Con questo messaggio l’arcivescovo di Milano, mons.Mario Delpini, ha ricordato don Mario Riboldi, che dopo la sua ordinazione sacerdotale nel 1953 cominciò ad incontrare i nomadi della periferia milanese. Iniziò così il suo viaggio con rom e sinti e la condivisione della loro vita concreta.

Incoraggiato dall’arcivescovo Montini, fu tra i promotori del primo e storico incontro della Chiesa cattolica con Rom e Sinti a Pomezia, il 26 settembre 1965. Dal 1971 al 2018 fu incaricato diocesano per la Pastorale dei Nomadi contribuendo a portare per la prima volta un gitano agli onori degli altari, Ceferino Jimenez Mall, il 4 maggio 1997. Preziose le sue traduzioni nelle varie lingue rom della Bibbia, di testi liturgici e canti.

Luciano Gualzetti, direttore di Caritas Ambrosiana, ha sottolineato la sua fedeltà al Vangelo: “Scompare un prete che ha saputo vivere con radicalità la testimonianza del Vangelo e un punto di riferimento per la comunità rom.

La sua scelta di farsi povero tra i poveri, di vivere come un rom, pur non essendolo, è stata una provocazione anche per molti credenti, costretti dal suo esempio a interrogarsi sui tanti luoghi comuni di cui questo popolo è ancora vittima e ostacolano, purtroppo, la sua piena integrazione.

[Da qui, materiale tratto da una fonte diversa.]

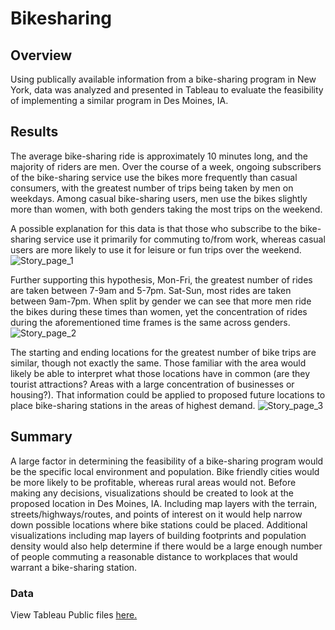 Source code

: # Bikesharing

## Overview
Using publically available information from a bike-sharing program in New York, data was analyzed and presented in Tableau to evaluate the feasibility of implementing a similar program in Des Moines, IA.

## Results

The average bike-sharing ride is approximately 10 minutes long, and the majority of riders are men. Over the course of a week, ongoing subscribers of the bike-sharing service use the bikes more frequently than casual consumers, with the greatest number of trips being taken by men on weekdays. Among casual bike-sharing users, men use the bikes slightly more than women, with both genders taking the most trips on the weekend.

A possible explanation for this data is that those who subscribe to the bike-sharing service use it primarily for commuting to/from work, whereas casual users are more likely to use it for leisure or fun trips over the weekend.
![Story_page_1](https://user-images.githubusercontent.com/111674383/209028060-8c304f5a-b104-439b-97ee-3430e24689f4.jpg)

Further supporting this hypothesis, Mon-Fri, the greatest number of rides are taken between 7-9am and 5-7pm. Sat-Sun, most rides are taken between 9am-7pm. When split by gender we can see that more men ride the bikes during these times than women, yet the concentration of rides during the aforementioned time frames is the same across genders.
![Story_page_2](https://user-images.githubusercontent.com/111674383/209028155-fcb1afa6-bd5b-4e6e-864f-0240f38c22b0.jpg)

The starting and ending locations for the greatest number of bike trips are similar, though not exactly the same. Those familiar with the area would likely be able to interpret what those locations have in common (are they tourist attractions? Areas with a large concentration of businesses or housing?). That information could be applied to proposed future locations to place bike-sharing stations in the areas of highest demand.
![Story_page_3](https://user-images.githubusercontent.com/111674383/209028201-b2f0be3b-df94-42e7-bca0-eb1647cbaedb.jpg)

## Summary

A large factor in determining the feasibility of a bike-sharing program would be the specific local environment and population. Bike friendly cities would be more likely to be profitable, whereas rural areas would not. Before making any decisions, visualizations should be created to look at the proposed location in Des Moines, IA. Including map layers with the terrain, streets/highways/routes, and points of interest on it would help narrow down possible locations where bike stations could be placed. Additional visualizations including map layers of building footprints and population density would also help determine if there would be a large enough number of people commuting a reasonable distance to workplaces that would warrant a bike-sharing station.

### Data
View Tableau Public files [here.](https://public.tableau.com/app/profile/carolyn.allen.russell/viz/bikesharing_16710599104580/BikesharingS?publish=yes "link to dashboard")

La sua morte lascia in eredità alla comunità cristiana il dovere di guardare ai rom con occhi scevri da pregiudizi. Caritas Ambrosiana intende farsene interprete, moltiplicando gli sforzi per aiutare i rom ad inserirsi nelle comunità e a superare lo stigma sociale”.

Don Marco Frediani, incaricato diocesano per la Pastorale dei nomadi e vicario parrocchiale a Sant’Agnese, a Quarto Oggiaro, ha evidenziato la sua passione per gli ultimi: “Non ha mai voluto apparire, è sempre stato povero tra i poveri, vivendo anche lui in roulotte.

Ancor prima che arrivasse papa Francesco a parlare della ‘Chiesa in uscita’, don Mario aveva già intuito che non si fa evangelizzazione da ricchi, ma solo prendendo bisaccia e sandali. Era un uomo di preghiera, nel profondo. Ovunque fossimo, in un campo nomadi, in carcere, in viaggio, cascasse il mondo ci si fermava per pregare negli orari canonici”.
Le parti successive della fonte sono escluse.